Required work — Exact copies of all the lines below are required.

Records for the exercise —

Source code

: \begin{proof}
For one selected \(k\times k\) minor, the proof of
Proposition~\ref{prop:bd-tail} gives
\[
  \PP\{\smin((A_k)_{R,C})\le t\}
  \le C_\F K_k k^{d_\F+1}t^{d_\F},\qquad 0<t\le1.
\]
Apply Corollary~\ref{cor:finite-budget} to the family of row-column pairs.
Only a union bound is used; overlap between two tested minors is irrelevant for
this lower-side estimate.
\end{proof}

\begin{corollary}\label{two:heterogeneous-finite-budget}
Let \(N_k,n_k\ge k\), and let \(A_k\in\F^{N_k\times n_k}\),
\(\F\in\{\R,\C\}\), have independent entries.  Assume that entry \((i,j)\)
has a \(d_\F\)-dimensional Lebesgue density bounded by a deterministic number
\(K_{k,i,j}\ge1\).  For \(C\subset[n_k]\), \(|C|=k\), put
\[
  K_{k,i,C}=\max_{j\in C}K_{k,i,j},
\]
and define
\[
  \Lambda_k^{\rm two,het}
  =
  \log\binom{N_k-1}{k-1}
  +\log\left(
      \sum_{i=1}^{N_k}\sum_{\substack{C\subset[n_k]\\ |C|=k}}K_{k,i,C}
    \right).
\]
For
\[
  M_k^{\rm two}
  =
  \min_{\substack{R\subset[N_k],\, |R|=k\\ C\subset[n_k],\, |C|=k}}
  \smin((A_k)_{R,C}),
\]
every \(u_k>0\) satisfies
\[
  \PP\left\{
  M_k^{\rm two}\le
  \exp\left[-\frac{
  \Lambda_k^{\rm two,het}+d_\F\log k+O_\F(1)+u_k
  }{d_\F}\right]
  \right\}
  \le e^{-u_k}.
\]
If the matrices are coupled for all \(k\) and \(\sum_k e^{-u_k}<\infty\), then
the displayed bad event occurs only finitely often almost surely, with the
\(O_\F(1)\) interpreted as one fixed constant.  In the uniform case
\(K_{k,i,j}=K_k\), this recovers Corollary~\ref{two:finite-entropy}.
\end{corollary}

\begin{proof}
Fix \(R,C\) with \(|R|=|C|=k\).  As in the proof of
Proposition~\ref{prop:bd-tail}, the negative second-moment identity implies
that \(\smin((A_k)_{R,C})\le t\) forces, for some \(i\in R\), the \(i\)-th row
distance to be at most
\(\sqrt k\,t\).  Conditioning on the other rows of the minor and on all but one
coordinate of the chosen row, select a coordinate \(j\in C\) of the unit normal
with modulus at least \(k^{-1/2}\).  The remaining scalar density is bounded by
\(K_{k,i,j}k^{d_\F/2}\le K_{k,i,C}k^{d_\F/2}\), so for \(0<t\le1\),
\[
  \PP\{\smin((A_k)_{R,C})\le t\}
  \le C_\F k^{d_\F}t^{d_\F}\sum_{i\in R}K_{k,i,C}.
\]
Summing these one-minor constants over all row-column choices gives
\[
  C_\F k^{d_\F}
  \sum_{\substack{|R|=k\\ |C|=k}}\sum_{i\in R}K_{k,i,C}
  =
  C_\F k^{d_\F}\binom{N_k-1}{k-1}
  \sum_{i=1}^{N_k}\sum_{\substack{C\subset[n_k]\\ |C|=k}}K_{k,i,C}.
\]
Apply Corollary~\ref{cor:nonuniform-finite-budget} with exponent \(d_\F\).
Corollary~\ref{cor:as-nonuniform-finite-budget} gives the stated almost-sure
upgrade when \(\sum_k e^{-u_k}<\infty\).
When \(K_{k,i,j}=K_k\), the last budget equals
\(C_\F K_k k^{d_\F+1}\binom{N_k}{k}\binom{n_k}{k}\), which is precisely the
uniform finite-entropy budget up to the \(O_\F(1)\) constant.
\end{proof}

Output of the task —
Source code

: \begin{proof}
For one selected \(k\times k\) minor, the proof of
Proposition~\ref{prop:bd-tail} gives
\[
  \PP\{\smin((A_k)_{R,C})\le t\}
  \le C_\F K_k k^{d_\F+1}t^{d_\F},\qquad 0<t\le1.
\]
Apply Corollary~\ref{cor:finite-budget} to the family of row-column pairs.
Only a union bound is used; overlap between two tested minors is irrelevant for
this lower-side estimate.
\end{proof}

\begin{corollary}\label{two:heterogeneous-finite-budget}
Let \(N_k,n_k\ge k\), and let \(A_k\in\F^{N_k\times n_k}\),
\(\F\in\{\R,\C\}\), have independent entries.  Assume that entry \((i,j)\)
has a \(d_\F\)-dimensional Lebesgue density bounded by a deterministic number
\(K_{k,i,j}\ge1\).  For \(C\subset[n_k]\), \(|C|=k\), put
\[
  K_{k,i,C}=\max_{j\in C}K_{k,i,j},
\]
and define
\[
  \Lambda_k^{\rm two,het}
  =
  \log\binom{N_k-1}{k-1}
  +\log\left(
      \sum_{i=1}^{N_k}\sum_{\substack{C\subset[n_k]\\ |C|=k}}K_{k,i,C}
    \right).
\]
For
\[
  M_k^{\rm two}
  =
  \min_{\substack{R\subset[N_k],\, |R|=k\\ C\subset[n_k],\, |C|=k}}
  \smin((A_k)_{R,C}),
\]
every \(u_k>0\) satisfies
\[
  \PP\left\{
  M_k^{\rm two}\le
  \exp\left[-\frac{
  \Lambda_k^{\rm two,het}+d_\F\log k+O_\F(1)+u_k
  }{d_\F}\right]
  \right\}
  \le e^{-u_k}.
\]
If the matrices are coupled for all \(k\) and \(\sum_k e^{-u_k}<\infty\), then
the displayed bad event occurs only finitely often almost surely, with the
\(O_\F(1)\) interpreted as one fixed constant.  In the uniform case
\(K_{k,i,j}=K_k\), this recovers Corollary~\ref{two:finite-entropy}.
\end{corollary}

\begin{proof}
Fix \(R,C\) with \(|R|=|C|=k\).  As in the proof of
Proposition~\ref{prop:bd-tail}, the negative second-moment identity implies
that \(\smin((A_k)_{R,C})\le t\) forces, for some \(i\in R\), the \(i\)-th row
distance to be at most
\(\sqrt k\,t\).  Conditioning on the other rows of the minor and on all but one
coordinate of the chosen row, select a coordinate \(j\in C\) of the unit normal
with modulus at least \(k^{-1/2}\).  The remaining scalar density is bounded by
\(K_{k,i,j}k^{d_\F/2}\le K_{k,i,C}k^{d_\F/2}\), so for \(0<t\le1\),
\[
  \PP\{\smin((A_k)_{R,C})\le t\}
  \le C_\F k^{d_\F}t^{d_\F}\sum_{i\in R}K_{k,i,C}.
\]
Summing these one-minor constants over all row-column choices gives
\[
  C_\F k^{d_\F}
  \sum_{\substack{|R|=k\\ |C|=k}}\sum_{i\in R}K_{k,i,C}
  =
  C_\F k^{d_\F}\binom{N_k-1}{k-1}
  \sum_{i=1}^{N_k}\sum_{\substack{C\subset[n_k]\\ |C|=k}}K_{k,i,C}.
\]
Apply Corollary~\ref{cor:nonuniform-finite-budget} with exponent \(d_\F\).
Corollary~\ref{cor:as-nonuniform-finite-budget} gives the stated almost-sure
upgrade when \(\sum_k e^{-u_k}<\infty\).
When \(K_{k,i,j}=K_k\), the last budget equals
\(C_\F K_k k^{d_\F+1}\binom{N_k}{k}\binom{n_k}{k}\), which is precisely the
uniform finite-entropy budget up to the \(O_\F(1)\) constant.
\end{proof}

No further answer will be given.